Towards the middle of that year, my folks moved us to the little town of Wolfforth, Texas: essentially a bedroom community right outside of Lubbock.  Our school district, Frenship ISD, was a bit unusual for that area in that time.  We had fairly well-to-do kids whose parents owned local businesses, farm kids, kids of plain old workaday folks, kids of migrant laborers, and kids whose parents were stationed at Reese Air Force Base.  While leaning heavily to WASP-ish demographics, there were a pretty good mix of races and economic backgrounds.  I never even thought twice about my friends with different skin colors and last names of different backgrounds.  This had to have been a huge leap from the Texas of the pre-1970’s. 

Between then and now, my extended family has grown to include a black brother-in-law, a Hispanic brother-in-law, and a Vietnamese sister-in-law.  I have beautiful nieces and nephews who are mixes from the marriages of those family members and other members of my family.  I love them all.  I also have friends from my church, good friends, from various races and nationalities.  We are there for each other, give each other good natured ribbing and are family to each other because most of our genetic families are far way.

Now, I see people who normally seem to get along quite well just spouting hate because of the stupid act of one young man.  The young man (with Hispanic heritage and a Caucasian surname) followed another young man ( a young black man) and now one of them is dead.  The other’s life is forever altered, arguably ruined.  Did Zimmerman racially profile Trayvon?  Possibly, even probably.  Did he exercise extremely bad judgment in getting out of his car when the cops told him to stay in the car?  Unquestionably.  Did he commit second degree murder or manslaughter?  The honest answer is we don’t know.  We can’t, don’t and will never know.  Therefore, the jury did what the law requires them to do.  It found him not guilty.  This doesn’t mean they like what he did (or might have done).  This doesn’t mean that those six white women on the jury hate young black men.  This means that the State of Florida did not prove beyond a reasonable doubt that Mr.
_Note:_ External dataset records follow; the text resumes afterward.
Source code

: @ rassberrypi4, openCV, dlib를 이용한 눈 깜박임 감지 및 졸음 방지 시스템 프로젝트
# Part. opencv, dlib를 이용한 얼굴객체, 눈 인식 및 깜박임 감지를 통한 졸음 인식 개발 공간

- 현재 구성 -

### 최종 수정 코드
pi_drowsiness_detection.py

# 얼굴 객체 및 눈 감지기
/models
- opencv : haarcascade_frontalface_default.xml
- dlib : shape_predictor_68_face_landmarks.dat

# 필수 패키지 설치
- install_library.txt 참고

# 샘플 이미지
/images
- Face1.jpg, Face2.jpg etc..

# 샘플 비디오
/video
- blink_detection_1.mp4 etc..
Zimmerman committed the crime for which he was charged.  Reasonable doubt, while not always equitably applied, is the thing that makes our justice system so much better than most.  It keeps the court of public opinion from condemning people who may not have necessarily committed a crime.

My problem is not about what Zimmerman did or didn’t do.  I don’t even want to get into why he went after Trayvon or whether Trayvon was a good kid or not.  My problem is that people are talking about the “United States of AmeriKKKa.”  My problem is that people are quoting Ice Cube in saying that this is what “they” think of you.  That is the basest racism.  Anyone who is behind riots and violence because they dislike the outcome of this trial is fomenting racial hatred.  Letting this drive a wedge between people (not black/white/Asian/Hispanic, but neighbors and friends) is the most ridiculous thing imaginable.  Whether you are right or left, democrat or republican, black or white, letting yourself be played by the media and anyone with an ax to grind is insane.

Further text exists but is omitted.